• Action item:
In the records below, begin at the line that has "Open VSCode with" and stop after the line that has "session saving. |"; quote those lines verbatim and nothing more.

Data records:
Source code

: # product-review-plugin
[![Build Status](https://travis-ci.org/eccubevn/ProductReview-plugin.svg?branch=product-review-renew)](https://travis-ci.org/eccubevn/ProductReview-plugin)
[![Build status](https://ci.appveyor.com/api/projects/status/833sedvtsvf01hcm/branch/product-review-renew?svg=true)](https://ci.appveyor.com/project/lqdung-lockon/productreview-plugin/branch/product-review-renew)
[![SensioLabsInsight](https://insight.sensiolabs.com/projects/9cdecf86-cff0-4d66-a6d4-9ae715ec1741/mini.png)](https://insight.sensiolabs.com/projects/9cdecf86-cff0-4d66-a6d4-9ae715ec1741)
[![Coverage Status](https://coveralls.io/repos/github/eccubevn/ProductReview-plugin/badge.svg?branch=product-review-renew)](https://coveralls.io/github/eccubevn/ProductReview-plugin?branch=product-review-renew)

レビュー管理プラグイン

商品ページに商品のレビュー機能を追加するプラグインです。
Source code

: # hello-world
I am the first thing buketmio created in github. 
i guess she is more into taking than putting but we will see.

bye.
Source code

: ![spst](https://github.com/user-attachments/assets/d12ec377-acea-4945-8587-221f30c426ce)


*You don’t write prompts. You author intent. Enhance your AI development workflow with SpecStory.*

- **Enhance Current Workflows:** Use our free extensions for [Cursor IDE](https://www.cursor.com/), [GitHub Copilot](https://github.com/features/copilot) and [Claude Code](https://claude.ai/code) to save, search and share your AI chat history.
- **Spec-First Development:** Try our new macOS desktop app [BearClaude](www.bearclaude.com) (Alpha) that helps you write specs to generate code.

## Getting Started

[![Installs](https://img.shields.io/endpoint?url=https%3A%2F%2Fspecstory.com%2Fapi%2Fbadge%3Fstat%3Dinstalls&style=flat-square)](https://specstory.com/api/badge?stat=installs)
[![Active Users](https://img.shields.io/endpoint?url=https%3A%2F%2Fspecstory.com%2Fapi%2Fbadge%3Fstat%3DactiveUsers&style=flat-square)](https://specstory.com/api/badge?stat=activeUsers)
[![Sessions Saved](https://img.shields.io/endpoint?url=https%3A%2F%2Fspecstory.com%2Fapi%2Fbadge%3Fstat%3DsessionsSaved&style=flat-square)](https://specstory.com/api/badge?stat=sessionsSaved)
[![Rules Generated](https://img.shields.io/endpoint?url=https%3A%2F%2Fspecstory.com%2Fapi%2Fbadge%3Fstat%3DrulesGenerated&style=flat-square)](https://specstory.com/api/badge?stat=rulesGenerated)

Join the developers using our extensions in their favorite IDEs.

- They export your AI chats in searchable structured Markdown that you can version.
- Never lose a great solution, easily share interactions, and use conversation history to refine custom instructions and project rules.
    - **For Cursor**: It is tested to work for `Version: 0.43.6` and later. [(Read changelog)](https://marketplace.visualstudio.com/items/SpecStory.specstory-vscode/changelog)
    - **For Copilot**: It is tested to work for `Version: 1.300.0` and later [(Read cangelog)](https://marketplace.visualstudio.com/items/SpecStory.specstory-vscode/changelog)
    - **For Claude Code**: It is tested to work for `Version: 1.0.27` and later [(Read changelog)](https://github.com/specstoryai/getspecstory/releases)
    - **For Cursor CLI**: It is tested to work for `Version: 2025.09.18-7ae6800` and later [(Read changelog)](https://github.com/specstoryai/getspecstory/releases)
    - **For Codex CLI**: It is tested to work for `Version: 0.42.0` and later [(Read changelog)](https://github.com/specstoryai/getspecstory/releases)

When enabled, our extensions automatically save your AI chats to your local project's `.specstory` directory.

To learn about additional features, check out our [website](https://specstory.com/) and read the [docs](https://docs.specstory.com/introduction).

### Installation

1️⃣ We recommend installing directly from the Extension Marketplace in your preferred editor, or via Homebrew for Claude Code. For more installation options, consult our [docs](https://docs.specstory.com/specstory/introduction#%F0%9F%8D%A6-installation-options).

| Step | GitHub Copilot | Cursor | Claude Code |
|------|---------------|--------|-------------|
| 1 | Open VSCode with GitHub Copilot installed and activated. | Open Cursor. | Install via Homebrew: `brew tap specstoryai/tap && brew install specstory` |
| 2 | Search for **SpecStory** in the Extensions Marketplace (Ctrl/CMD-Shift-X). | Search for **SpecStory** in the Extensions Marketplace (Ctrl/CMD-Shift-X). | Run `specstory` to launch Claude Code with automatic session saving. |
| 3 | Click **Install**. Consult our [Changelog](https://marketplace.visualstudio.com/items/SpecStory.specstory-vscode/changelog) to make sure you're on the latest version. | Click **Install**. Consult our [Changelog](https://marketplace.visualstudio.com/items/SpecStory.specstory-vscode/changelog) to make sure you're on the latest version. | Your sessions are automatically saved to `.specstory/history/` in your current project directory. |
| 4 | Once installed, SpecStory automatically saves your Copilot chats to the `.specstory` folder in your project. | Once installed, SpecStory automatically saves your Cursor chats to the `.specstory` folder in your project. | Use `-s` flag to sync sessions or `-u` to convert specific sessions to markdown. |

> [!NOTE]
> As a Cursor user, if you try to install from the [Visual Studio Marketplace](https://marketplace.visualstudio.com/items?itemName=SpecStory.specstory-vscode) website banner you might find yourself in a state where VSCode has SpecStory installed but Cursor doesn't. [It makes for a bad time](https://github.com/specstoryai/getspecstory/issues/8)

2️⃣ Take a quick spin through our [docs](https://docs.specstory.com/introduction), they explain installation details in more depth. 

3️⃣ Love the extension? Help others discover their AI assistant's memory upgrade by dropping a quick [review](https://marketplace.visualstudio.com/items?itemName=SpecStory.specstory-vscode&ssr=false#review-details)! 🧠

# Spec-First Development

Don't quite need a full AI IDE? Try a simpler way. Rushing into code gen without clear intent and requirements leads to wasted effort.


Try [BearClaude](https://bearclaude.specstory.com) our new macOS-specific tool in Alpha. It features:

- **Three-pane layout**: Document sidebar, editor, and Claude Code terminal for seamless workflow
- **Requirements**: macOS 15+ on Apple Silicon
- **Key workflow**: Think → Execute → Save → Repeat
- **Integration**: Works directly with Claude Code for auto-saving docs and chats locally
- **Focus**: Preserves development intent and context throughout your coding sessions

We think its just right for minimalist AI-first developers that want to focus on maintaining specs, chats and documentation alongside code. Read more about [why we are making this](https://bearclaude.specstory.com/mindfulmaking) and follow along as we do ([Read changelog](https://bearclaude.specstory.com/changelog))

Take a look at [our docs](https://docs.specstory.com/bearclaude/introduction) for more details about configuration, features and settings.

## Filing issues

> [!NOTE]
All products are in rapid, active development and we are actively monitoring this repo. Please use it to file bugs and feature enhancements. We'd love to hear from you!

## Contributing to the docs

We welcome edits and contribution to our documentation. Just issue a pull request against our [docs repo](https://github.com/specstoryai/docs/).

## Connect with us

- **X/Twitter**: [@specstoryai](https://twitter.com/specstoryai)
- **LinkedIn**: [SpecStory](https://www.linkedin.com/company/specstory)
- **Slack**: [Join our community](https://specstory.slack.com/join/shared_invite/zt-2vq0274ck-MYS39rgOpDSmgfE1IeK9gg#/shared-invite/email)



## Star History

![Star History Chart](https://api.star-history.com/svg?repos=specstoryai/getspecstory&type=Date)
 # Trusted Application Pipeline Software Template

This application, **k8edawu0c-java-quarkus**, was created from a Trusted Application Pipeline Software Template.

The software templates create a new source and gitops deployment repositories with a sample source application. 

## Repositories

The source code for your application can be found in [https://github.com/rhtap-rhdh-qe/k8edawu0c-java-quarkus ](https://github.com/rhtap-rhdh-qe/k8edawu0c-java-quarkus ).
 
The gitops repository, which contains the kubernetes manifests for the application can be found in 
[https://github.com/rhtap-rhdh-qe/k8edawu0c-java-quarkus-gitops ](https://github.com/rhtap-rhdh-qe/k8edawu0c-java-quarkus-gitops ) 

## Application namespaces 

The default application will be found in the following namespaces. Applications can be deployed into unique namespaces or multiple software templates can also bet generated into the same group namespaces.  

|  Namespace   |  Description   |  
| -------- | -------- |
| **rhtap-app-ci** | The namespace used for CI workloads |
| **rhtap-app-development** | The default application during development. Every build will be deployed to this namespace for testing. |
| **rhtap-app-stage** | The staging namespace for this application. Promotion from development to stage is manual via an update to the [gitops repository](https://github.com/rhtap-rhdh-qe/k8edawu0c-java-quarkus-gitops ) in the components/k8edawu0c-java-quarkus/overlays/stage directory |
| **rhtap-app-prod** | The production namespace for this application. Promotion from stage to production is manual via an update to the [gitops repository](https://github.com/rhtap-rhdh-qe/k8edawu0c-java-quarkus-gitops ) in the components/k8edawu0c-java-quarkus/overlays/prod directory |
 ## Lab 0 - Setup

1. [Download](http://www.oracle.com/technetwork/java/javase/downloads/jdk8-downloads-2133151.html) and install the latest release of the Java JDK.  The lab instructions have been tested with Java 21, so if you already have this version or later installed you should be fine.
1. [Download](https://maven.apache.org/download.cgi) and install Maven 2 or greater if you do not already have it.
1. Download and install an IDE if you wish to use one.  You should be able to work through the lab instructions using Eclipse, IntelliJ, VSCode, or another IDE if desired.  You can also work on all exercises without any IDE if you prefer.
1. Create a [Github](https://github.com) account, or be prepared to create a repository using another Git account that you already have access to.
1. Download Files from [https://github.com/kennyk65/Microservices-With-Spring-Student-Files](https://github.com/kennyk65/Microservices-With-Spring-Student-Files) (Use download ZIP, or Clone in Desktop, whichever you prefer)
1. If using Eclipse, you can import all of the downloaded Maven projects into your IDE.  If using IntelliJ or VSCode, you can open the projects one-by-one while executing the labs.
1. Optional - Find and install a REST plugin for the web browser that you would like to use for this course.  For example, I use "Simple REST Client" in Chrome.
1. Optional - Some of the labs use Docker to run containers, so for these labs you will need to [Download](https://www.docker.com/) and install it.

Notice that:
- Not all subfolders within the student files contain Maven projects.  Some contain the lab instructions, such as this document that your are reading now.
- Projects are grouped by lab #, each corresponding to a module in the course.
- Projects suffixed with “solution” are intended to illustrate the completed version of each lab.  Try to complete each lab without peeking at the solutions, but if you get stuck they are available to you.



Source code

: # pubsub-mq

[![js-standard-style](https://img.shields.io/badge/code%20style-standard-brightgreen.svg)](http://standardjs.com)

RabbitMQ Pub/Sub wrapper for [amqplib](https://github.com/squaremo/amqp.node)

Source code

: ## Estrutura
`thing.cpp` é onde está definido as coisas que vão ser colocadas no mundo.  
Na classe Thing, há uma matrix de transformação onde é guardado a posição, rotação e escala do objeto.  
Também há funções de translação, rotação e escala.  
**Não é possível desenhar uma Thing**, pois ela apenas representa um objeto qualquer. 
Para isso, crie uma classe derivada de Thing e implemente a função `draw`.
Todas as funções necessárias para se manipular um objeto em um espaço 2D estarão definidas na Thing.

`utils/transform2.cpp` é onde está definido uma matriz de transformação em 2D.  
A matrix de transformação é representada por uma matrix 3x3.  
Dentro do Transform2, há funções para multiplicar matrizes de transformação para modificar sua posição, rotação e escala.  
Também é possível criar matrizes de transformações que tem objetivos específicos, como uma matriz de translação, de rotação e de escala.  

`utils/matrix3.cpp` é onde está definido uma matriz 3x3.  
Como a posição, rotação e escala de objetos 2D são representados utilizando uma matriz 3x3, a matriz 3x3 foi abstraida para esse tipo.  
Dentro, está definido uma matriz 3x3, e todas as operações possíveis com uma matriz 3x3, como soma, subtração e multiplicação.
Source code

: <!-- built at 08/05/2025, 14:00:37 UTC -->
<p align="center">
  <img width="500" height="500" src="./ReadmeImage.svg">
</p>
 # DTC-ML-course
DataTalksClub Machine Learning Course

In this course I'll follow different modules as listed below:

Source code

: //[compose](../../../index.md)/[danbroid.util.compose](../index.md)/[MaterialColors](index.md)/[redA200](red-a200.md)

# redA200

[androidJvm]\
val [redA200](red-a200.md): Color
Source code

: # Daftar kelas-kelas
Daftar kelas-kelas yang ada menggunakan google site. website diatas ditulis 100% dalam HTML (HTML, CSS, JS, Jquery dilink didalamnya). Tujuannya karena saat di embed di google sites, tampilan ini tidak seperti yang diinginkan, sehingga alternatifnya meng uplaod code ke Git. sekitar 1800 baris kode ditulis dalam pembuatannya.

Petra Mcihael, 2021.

• Task response:
| 1 | Open VSCode with GitHub Copilot installed and activated. | Open Cursor. | Install via Homebrew: `brew tap specstoryai/tap && brew install specstory` |
| 2 | Search for **SpecStory** in the Extensions Marketplace (Ctrl/CMD-Shift-X). | Search for **SpecStory** in the Extensions Marketplace (Ctrl/CMD-Shift-X). | Run `specstory` to launch Claude Code with automatic session saving. |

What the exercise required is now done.